Waldweiden sind eigentlich verboten
Die Nutzung des Waldes als Weidefläche war früher weit verbreitet. Vielerorts war der Wert der Wälder als Weide sogar grösser als für die Holznutzung, schreibt die eidgenössische Forschungsanstalt für Wald, Schnee und Landschaft. Vor allem die Schweinehaltung in Wäldern war sehr beliebt.
1902 wurden Waldweiden jedoch wegen Übernutzung verboten. Die Wälder haben sich seither erholt – «aber sie sind auch dunkler geworden», sagt Matthias Betsche von Pro Natura Aargau.
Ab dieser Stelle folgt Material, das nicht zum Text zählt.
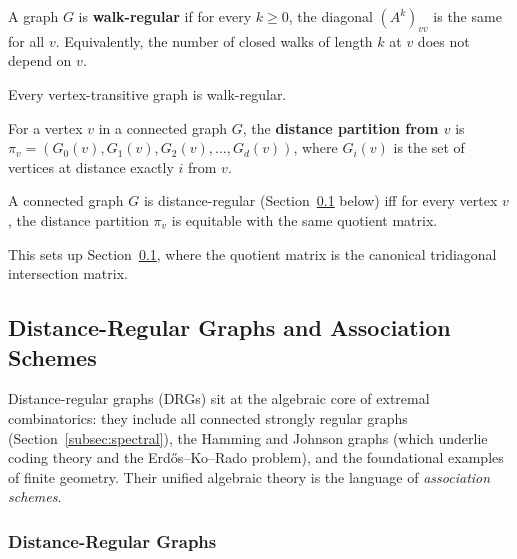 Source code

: \begin{definition}
A graph $G$ is \textbf{walk-regular} if for every $k \ge 0$, the
diagonal $(A^k)_{vv}$ is the same for all $v$. Equivalently, the number
of closed walks of length $k$ at $v$ does not depend on $v$.
\end{definition}

\begin{theorem}
Every vertex-transitive graph is walk-regular.
\end{theorem}

\begin{definition}
For a vertex $v$ in a connected graph $G$, the \textbf{distance
partition from $v$} is
$\pi_v = (G_0(v), G_1(v), G_2(v), \ldots, G_d(v))$, where $G_i(v)$ is
the set of vertices at distance exactly $i$ from $v$.
\end{definition}

\begin{theorem}\label{thm:drgequit}
A connected graph $G$ is distance-regular (Section~\ref{subsec:drg}
below) iff for every vertex $v$, the distance partition $\pi_v$ is
equitable with the same quotient matrix.
\end{theorem}

This sets up Section~\ref{subsec:drg}, where the quotient matrix is
the canonical tridiagonal intersection matrix.

\subsection{Distance-Regular Graphs and Association Schemes}\label{subsec:drg}

Distance-regular graphs (DRGs) sit at the algebraic core of extremal
combinatorics: they include all connected strongly regular graphs (Section~\ref{subsec:spectral}),
the Hamming and Johnson graphs (which underlie coding theory and
the Erd\H{o}s--Ko--Rado problem), and the foundational examples of
finite geometry. Their unified algebraic theory is the language of
\emph{association schemes}.

\subsubsection{Distance-Regular Graphs}

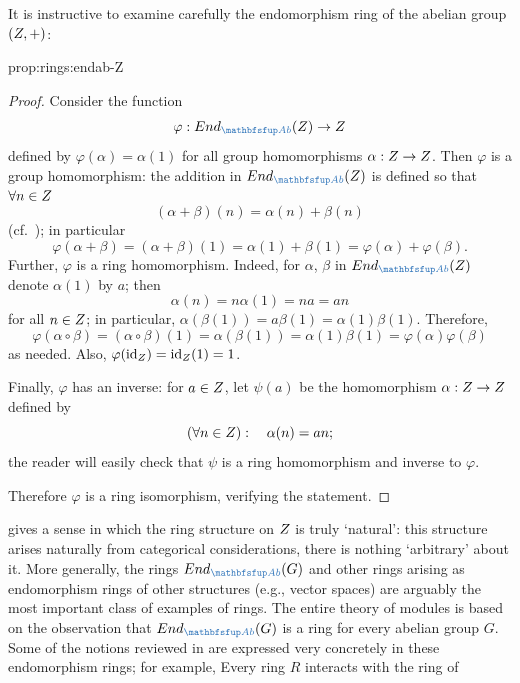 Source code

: It is instructive to examine carefully the endomorphism ring of the
abelian group $(\Z, +)$:
\begin{prop}{}{prop:rings:endab-Z}
\end{prop}
\begin{proof}
  Consider the function
  \[
    \varphi : \End_{\categ{Ab}}(\Z) \to \Z
  \]
  defined by $\varphi(\alpha) = \alpha(1)$ for all group homomorphisms
  $\alpha : \Z \to \Z$. Then $\varphi$ is a group homomorphism: the
  addition in $\End_{\categ{Ab}}(\Z)$ is defined so that
  $\forall n \in \Z$
  \[
    (\alpha + \beta)(n) = \alpha(n) + \beta(n)
  \]
  (cf.\ ); in
  particular
  \[
    \varphi(\alpha + \beta) = (\alpha + \beta)(1) = \alpha(1) +
    \beta(1) = \varphi(\alpha) + \varphi(\beta).
  \]
  Further, $\varphi$ is a ring homomorphism. Indeed, for $\alpha$,
  $\beta$ in $\End_{\categ{Ab}}(\Z)$ denote $\alpha(1)$ by $a$; then
  \[
    \alpha(n) = n\alpha(1) = na = an
  \]
  for all $n \in \Z$; in particular,
  $\alpha(\beta(1)) = a\beta(1) = \alpha(1)\beta(1)$. Therefore,
  \[
    \varphi(\alpha \circ \beta) = (\alpha \circ \beta)(1) =
    \alpha(\beta(1)) = \alpha(1)\beta(1) =
    \varphi(\alpha)\varphi(\beta)
  \]
  as needed. Also, $\varphi(\id_{\Z}) = \id_{\Z}(1) = 1$.

  Finally, $\varphi$ has an inverse: for $a \in \Z$, let $\psi(a)$ be
  the homomorphism $\alpha : \Z \to \Z$ defined by
  \[
    (\forall n \in \Z) : \quad \alpha(n) = an;
  \]
  the reader will easily check that $\psi$ is a ring homomorphism and
  inverse to $\varphi$.

  Therefore $\varphi$ is a ring isomorphism, verifying the statement.
\end{proof}
 gives a sense in which the ring structure on
$\Z$ is truly `natural': this structure arises naturally from
categorical considerations, there is nothing `arbitrary' about it.
More generally, the rings $\End_{\categ{Ab}}(G)$ and other rings
arising as endomorphism rings of other structures (e.g., vector
spaces) are arguably the most important class of examples of
rings. The entire theory of modules is based on the observation that
$\End_{\categ{Ab}}(G)$ is a ring for every abelian group $G$.  Some of
the notions reviewed in
 are
expressed very concretely in these endomorphism rings; for example,
  Every ring $R$ interacts with the ring of
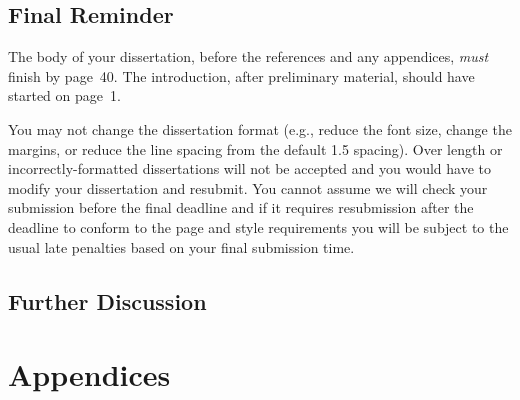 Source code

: \documentclass[msc,deptreport]{infthesis} %
\begin{document}
\section{Final Reminder}

The body of your dissertation, before the references and any appendices,
\emph{must} finish by page~40. The introduction, after preliminary material,
should have started on page~1.

You may not change the dissertation format (e.g., reduce the font
size, change the margins, or reduce the line spacing from the default
1.5 spacing). Over length or incorrectly-formatted dissertations will
not be accepted and you would have to modify your dissertation and
resubmit.  You cannot assume we will check your submission before the
final deadline and if it requires resubmission after the deadline to
conform to the page and style requirements you will be subject to the
usual late penalties based on your final submission time.

\section{Further Discussion}
\label{sec5.1:discusstion}





\chapter*{Appendices}

% 
% 
% 
\end{document}
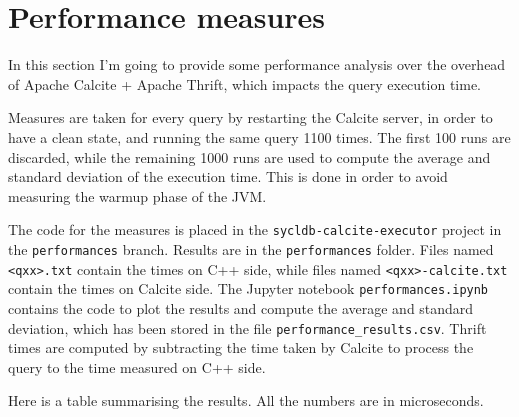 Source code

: \documentclass[a4paper, 10pt]{article}
\begin{document}
\section{Performance measures}

In this section I'm going to provide some performance analysis over the overhead of Apache Calcite + Apache Thrift, which impacts the query execution time.

Measures are taken for every query by restarting the Calcite server, in order to have a clean state, and running the same query 1100 times. The first 100 runs are discarded, while the remaining 1000 runs are used to compute the average and standard deviation of the execution time. This is done in order to avoid measuring the warmup phase of the JVM.

The code for the measures is placed in the \texttt{sycldb-calcite-executor} project in the \texttt{performances} branch. Results are in the \texttt{performances} folder. Files named \texttt{<qxx>.txt} contain the times on C++ side, while files named \texttt{<qxx>-calcite.txt} contain the times on Calcite side. The Jupyter notebook \texttt{performances.ipynb} contains the code to plot the results and compute the average and standard deviation, which has been stored in the file \texttt{performance\_results.csv}. Thrift times are computed by subtracting the time taken by Calcite to process the query to the time measured on C++ side.

Here is a table summarising the results. All the numbers are in microseconds.

\end{document}
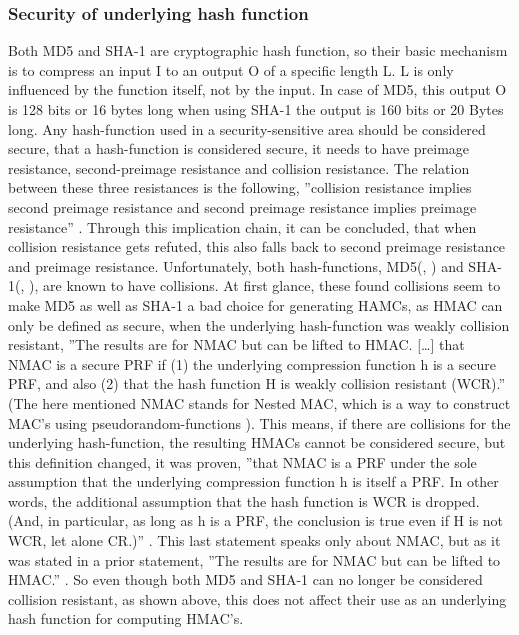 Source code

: \subsubsection{Security of underlying hash function}
Both MD5 and SHA-1 are cryptographic hash function, so their basic mechanism is to compress an input I to an output O of a specific length L. L is only influenced by the function itself, not by the input. In case of MD5, this output O is 128 bits or 16 bytes \cite{BAV} long when using SHA-1 the output is 160 bits or 20 Bytes \cite{BAV} long. Any hash-function used in a security-sensitive area should be considered secure, that a hash-function is considered secure, it needs to have preimage resistance, second-preimage resistance and collision resistance. The relation between these three resistances is the following, ''collision resistance implies second preimage resistance and second preimage resistance implies preimage resistance'' \cite{SPR-res}. Through this implication chain, it can be concluded, that when collision resistance gets refuted, this also falls back to second preimage resistance and preimage resistance. Unfortunately, both hash-functions, MD5(\cite{COL1}, \cite{COL2}) and SHA-1(\cite{COL3}, \cite{COL4}), are known to have collisions. At first glance, these found collisions seem to make MD5 as well as SHA-1 a bad choice for generating HAMCs, as HMAC can only be defined as secure, when the underlying hash-function was weakly collision resistant, ''The results are for NMAC but can be lifted to HMAC.
[\dots] that NMAC is a secure PRF if (1) the underlying compression function h is a secure PRF, and also (2) that the hash function H is weakly collision resistant (WCR).'' \cite{HMAC-SEC1}(The here mentioned NMAC stands for Nested MAC, which is a way to construct MAC's using pseudorandom-functions \cite{NMAC}). This means, if there are collisions for the underlying hash-function, the resulting HMACs cannot be considered secure, but this definition changed, it was proven, ''that NMAC is a PRF under the sole assumption that the underlying compression function h is itself a PRF. In other words, the additional assumption that the hash function is WCR is dropped. (And, in particular, as long as h is a PRF, the conclusion is true even if H is not WCR, let alone CR.)'' \cite{HMAC-SEC1}. This last statement speaks only about NMAC, but as it was stated in a prior statement, ''The results are for NMAC but can be lifted to HMAC.'' \cite{HMAC-SEC1}. So even though both MD5 and SHA-1 can no longer be considered collision resistant, as shown above, this does not affect their use as an underlying hash function for computing HMAC's.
Wenn man Rinder, Schweine und Ziegen flächendeckend in die Wälder treiben würde, hätte der Wald wohl ein Problem.
Vor 20 Jahren startete Pro Natura unter strengen kantonalen Auflagen wieder mit Waldweideprojekten. «Die Wälder sind wieder lichter geworden. Wir können zeigen, dass die Natur davon profitiert», sagt Betsche.
Lösung für den Verlust von Fruchtfolgeflächen?
Die Landwirtschaft beklagt seit Langem den Verlust von Fruchtfolgeflächen. Könnte die Verlagerung von Viehbeständen in den Wald eine Lösung sein? Matthias Betsche winkt ab: «Wenn man Rinder, Schweine und Ziegen flächendeckend in die Wälder treiben würde, hätte der Wald wohl ein Problem.» Die heutigen Tierbestände seien viel grösser als vor 1902.
Doch punktuell seien Waldweiden ein Gewinn für die Natur: «Die Projekte im Aargau zeigen, dass es funktioniert. Es würde sich lohnen, Waldweiden auch in anderen Kantonen zuzulassen», sagt der Geschäftsführer von Pro Natura Aargau.